Reportedly, obtaining the cadavers was the easy part, courtesy of an enterprising plan to hijack a refrigerated truck en route to one of the city's medical schools that was said to do a brisk trade in Chinese dead bodies. However, the industrial dye proved a sticking point since the quantities were prohibitive. Thus, the plan sadly foundered, and the river herself remained artistically unperturbed. [1]

Fast forward to the viral madness of 2020 Blighty this week, when it has been depressing beyond belief to read of Derbyshire's Police's serial overreaches of the government's already draconian guidelines in locking down the entire nation - bar the odd permitted sortie to buy a pint of milk, stretch your legs or go to your job if you feel you must (and still have one) in order to, say, stay alive.

Taking as its departure point a spokesman's confidently philistine assertion that 'driving to beauty spots in the Peak District cannot be considered an essential journey', the constabulary has recently been keeping us safe by means of a catalogue of reassuring innovations - culminating in the reassuring use of drone surveillance to trace the car number plates of drivers back to Sheffield and subsequently name and shame on social media tweed-jacketed ramblers and old ladies with dogs. As Plod now extends its Orwellian arm to issue its wisdom concerning the dispensability of beauty for psychic health, God's green earth (beyond your own garden fence) is now - in its Cyclopian gaze - officially off limits. [2]

And so, building upon its blatant contempt for the necessity of beauty for anyone with half a soul or a breath of joy in their Covid 19-squeezed heart - and in a supremely dumb gesture strangely redolent of the French situationists (but without a soupçon of the spirit, wit and intelligence ) - the same force's recent desecration of a Buxton lagoon with a cheery black pigment at public expense has made good on its claim that communing with nature is to be outlawed, since the area (and doubtless any others it so decrees) is intrinsically 'dangerous'.

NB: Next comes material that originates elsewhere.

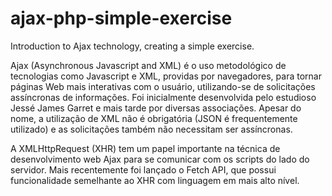 # ajax-php-simple-exercise
Introduction to Ajax technology, creating a simple exercise.

Ajax (Asynchronous Javascript and XML) é o uso metodológico de tecnologias como Javascript e XML, providas por navegadores, para tornar páginas Web mais interativas com o usuário, utilizando-se de solicitações assíncronas de informações. Foi inicialmente desenvolvida pelo estudioso Jessé James Garret e mais tarde por diversas associações. Apesar do nome, a utilização de XML não é obrigatória (JSON é frequentemente utilizado) e as solicitações também não necessitam ser assíncronas.

A XMLHttpRequest (XHR) tem um papel importante na técnica de desenvolvimento web Ajax para se comunicar com os scripts do lado do servidor. Mais recentemente foi lançado o Fetch API, que possui funcionalidade semelhante ao XHR com linguagem em mais alto nível.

With this in mind, a surprisingly literate Facebook post on Buxton Police SNT reads, 'we have attended the location this morning and used water dye to make the water look less appealing.'

Difficult as it might seem for the rest of us to make this up, news reports state that the force has form in this domain, since the same tactic has been used in the past to reduce anti-social behaviour - such as children wading in the water or young people (whose risk of death from Corona virus is close to nil) admiring its turquoise tones in short sleeves. [3]

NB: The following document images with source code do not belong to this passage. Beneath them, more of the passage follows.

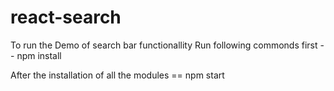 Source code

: # react-search


To run the Demo of search bar functionallity
Run following commonds first
-- npm install

After the installation of all the modules 
== npm start
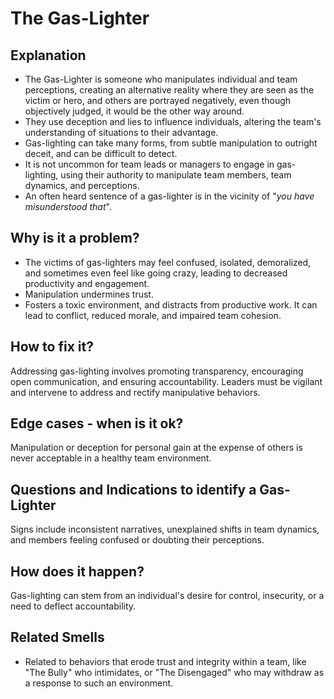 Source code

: # The Gas-Lighter
## Explanation
* The Gas-Lighter is someone who manipulates individual and team perceptions, creating an alternative reality where they are seen as the victim or hero, and others are portrayed negatively, even though objectively judged, it would be the other way around. 
* They use deception and lies to influence individuals, altering the team's understanding of situations to their advantage.
* Gas-lighting can take many forms, from subtle manipulation to outright deceit, and can be difficult to detect.
* It is not uncommon for team leads or managers to engage in gas-lighting, using their authority to manipulate team members, team dynamics, and perceptions.
* An often heard sentence of a gas-lighter is in the vicinity of "*you have misunderstood that*".

## Why is it a problem?
* The victims of gas-lighters may feel confused, isolated, demoralized, and sometimes even feel like going crazy, leading to decreased productivity and engagement.
* Manipulation undermines trust.
* Fosters a toxic environment, and distracts from productive work. It can lead to conflict, reduced morale, and impaired team cohesion.

## How to fix it?
Addressing gas-lighting involves promoting transparency, encouraging open communication, and ensuring accountability. Leaders must be vigilant and intervene to address and rectify manipulative behaviors.

## Edge cases - when is it ok?
Manipulation or deception for personal gain at the expense of others is never acceptable in a healthy team environment.

## Questions and Indications to identify a Gas-Lighter
Signs include inconsistent narratives, unexplained shifts in team dynamics, and members feeling confused or doubting their perceptions.

## How does it happen?
Gas-lighting can stem from an individual's desire for control, insecurity, or a need to deflect accountability.

## Related Smells
* Related to behaviors that erode trust and integrity within a team, like "The Bully" who intimidates, or "The Disengaged" who may withdraw as a response to such an environment.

The former Supreme Court Justice Lord Sumption has lambasted the overreach in an extended public statement, the civil liberties group Big Brother Watch has dubbed the force's behaviour 'sinister' and 'counter-productive', and even the former Justice Secretary David Gauke has called matters 'badly misjudged', while local residents have themselves taken to social media, with one commenting: 'If only they were this authoritarian to people carrying zombie knives, stealing your car or grooming kids in Rotherham' - an item of customer feedback one wouldn't be surprised in the current climate to see earn its writer a court summons all by itself.

How best to respond to people who seemingly think aesthetics are a species of foreign head lice?

Clearly, the aforesaid pushback is pointless against those who clearly don't even have enough shame themselves to admit they are wrong (while seeking to shame others for such dangerous behaviour as going for a spin and a scenic stroll). We are ourselves at a loss, but would suggest that any remaining poets, anarchists and libertarians not yet criminalised in the Buxton area should band together under cover of nightfall, create a kindly cordon sanitare around the local cop shop, and throw a bucket of some suitably irremovable industrial dye of their own choosing over a few local officers. (In this venture, we suggest scarlet might be a colour of choice to leave the recipients suitably red-faced.)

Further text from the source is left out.